Review: The Infiltrator, B
Rated R, 127 minutes
The compelling new crime drama "The Infiltrator" is based on Robert Mazur's nonfiction novel of the same name, is a tense account of how he busted some of the most notorious drug traffickers and money launderers in the world in the 1980's. In 1986, federal agent Mazur ("Breaking Bad's" Bryan Cranston) goes under cover to infiltrate the trafficking network of Colombian drug kingpin Pablo Escobar. Working with fellow agents Emir Abreu (John Leguizamo) and Kathy Ertz (Diane Kruger), Mazur poses as a slick, money-laundering businessman named Bob Musella. Gaining the confidence of Roberto Alcaino (Benjamin Bratt), Escobar's top lieutenant, Mazur navigates a vicious criminal underworld where one wrong move could cost him everything.
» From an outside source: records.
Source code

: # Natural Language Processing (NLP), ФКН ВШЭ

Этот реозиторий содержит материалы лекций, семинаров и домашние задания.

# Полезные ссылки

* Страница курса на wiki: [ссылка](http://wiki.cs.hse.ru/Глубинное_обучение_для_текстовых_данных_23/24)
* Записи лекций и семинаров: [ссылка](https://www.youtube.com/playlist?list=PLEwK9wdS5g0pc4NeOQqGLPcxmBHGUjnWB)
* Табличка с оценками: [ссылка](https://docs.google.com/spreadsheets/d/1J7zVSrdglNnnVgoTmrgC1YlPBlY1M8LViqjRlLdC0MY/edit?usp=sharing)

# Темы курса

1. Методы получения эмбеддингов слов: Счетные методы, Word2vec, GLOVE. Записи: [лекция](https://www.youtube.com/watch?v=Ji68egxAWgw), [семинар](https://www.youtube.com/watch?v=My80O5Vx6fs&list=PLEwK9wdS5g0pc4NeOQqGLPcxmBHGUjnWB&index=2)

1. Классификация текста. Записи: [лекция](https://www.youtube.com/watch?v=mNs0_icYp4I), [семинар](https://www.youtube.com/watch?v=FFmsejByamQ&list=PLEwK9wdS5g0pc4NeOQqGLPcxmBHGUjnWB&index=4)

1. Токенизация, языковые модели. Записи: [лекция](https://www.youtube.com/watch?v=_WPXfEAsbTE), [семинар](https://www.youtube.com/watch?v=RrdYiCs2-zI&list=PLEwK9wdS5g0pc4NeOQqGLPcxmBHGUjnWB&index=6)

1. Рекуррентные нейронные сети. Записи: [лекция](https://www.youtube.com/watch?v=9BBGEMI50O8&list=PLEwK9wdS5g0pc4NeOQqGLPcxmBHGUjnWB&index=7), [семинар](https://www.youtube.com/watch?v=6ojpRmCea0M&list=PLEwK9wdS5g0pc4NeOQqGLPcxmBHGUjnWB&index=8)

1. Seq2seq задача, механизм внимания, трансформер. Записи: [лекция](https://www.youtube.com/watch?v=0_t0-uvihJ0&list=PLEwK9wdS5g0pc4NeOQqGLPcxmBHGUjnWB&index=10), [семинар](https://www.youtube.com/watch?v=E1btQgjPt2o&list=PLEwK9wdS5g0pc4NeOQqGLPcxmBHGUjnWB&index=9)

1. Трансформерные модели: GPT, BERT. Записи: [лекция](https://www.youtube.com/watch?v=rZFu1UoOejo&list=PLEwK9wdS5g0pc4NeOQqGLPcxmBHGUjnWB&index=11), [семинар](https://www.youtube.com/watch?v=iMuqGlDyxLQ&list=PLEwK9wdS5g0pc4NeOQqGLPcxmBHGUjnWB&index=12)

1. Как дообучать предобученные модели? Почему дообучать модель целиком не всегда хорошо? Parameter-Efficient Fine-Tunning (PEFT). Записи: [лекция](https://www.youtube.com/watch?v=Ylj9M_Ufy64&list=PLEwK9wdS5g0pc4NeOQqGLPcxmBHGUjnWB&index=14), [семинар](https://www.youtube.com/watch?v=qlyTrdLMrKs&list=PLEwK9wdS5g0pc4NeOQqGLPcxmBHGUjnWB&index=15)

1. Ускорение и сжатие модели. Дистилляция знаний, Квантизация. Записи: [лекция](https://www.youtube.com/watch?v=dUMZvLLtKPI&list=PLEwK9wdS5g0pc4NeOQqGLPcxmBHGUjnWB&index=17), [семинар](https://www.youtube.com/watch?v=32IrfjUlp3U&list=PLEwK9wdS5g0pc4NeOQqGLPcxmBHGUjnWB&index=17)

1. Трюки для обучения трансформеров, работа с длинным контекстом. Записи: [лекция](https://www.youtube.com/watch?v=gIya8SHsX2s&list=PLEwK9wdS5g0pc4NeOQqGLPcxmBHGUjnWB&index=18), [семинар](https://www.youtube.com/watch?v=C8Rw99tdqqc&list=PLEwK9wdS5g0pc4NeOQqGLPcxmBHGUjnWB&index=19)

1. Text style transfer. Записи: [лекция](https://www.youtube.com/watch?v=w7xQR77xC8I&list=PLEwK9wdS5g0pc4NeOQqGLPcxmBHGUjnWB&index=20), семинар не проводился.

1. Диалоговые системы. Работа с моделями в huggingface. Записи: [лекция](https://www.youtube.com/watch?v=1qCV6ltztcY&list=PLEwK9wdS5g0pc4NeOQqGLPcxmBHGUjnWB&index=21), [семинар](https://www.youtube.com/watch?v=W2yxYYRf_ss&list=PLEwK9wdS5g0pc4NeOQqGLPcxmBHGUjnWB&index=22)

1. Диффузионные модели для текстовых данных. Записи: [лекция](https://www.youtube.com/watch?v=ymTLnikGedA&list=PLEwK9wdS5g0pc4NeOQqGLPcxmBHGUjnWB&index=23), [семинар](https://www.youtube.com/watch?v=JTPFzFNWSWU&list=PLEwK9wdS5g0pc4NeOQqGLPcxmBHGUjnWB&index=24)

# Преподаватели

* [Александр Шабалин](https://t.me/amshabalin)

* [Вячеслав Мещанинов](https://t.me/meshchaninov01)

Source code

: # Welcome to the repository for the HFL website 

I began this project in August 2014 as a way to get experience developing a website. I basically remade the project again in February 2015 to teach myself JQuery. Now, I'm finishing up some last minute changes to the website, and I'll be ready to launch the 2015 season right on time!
Directed by "The Lincoln Lawyer's" Brad Furman and written by Ellen Brown Furman, "The Infiltrator" is a gritty, well-acted, slightly overlong drug crime drama that allows Cranston to dive into meatier movie roles following his Emmy-winning as Walter White on TV's "Breaking Bad," a role he'll forever be associated with. Here's he on the right side of the law in one of Mazur's more famous undercover roles and his association with notorious drug kingpin Escobar, who's only briefly featured here. There are some fascinating aspects to his story and some well-handled, choreographed scenes, including a bad car accident and some tense murder scenes, though "Infiltrator" become a little muddled late in its middle act with some unnecessary subplots involving Mazur's wife, who would've rather seen him retire, and there are a few scenes that feel watered down. Cranston is believably superb as Mazur/Masella, capturing both the charm and vulnerability with shades of subtle complexities of being deep undercover, and he's well-supported by a strong supporting cast, including a scene-stealing Leguizamo his foul-mouthed partner, the lovely Kruger as his pretend fiance, Amy Ryan as his hard-nosed boss, and a terrific, hilarious cameo from Oscar-winner Olympia Dukakis (of "Moonstruck" and "Steel Magnolias" fame), a charming presence who's been absent from film for too long. "The Infiltrator" is a strong, intense crime drama that's been done before and better (see Steven Soderbergh's 2000 hit "Traffic"), but this is a decent, entertaining entry in the genre.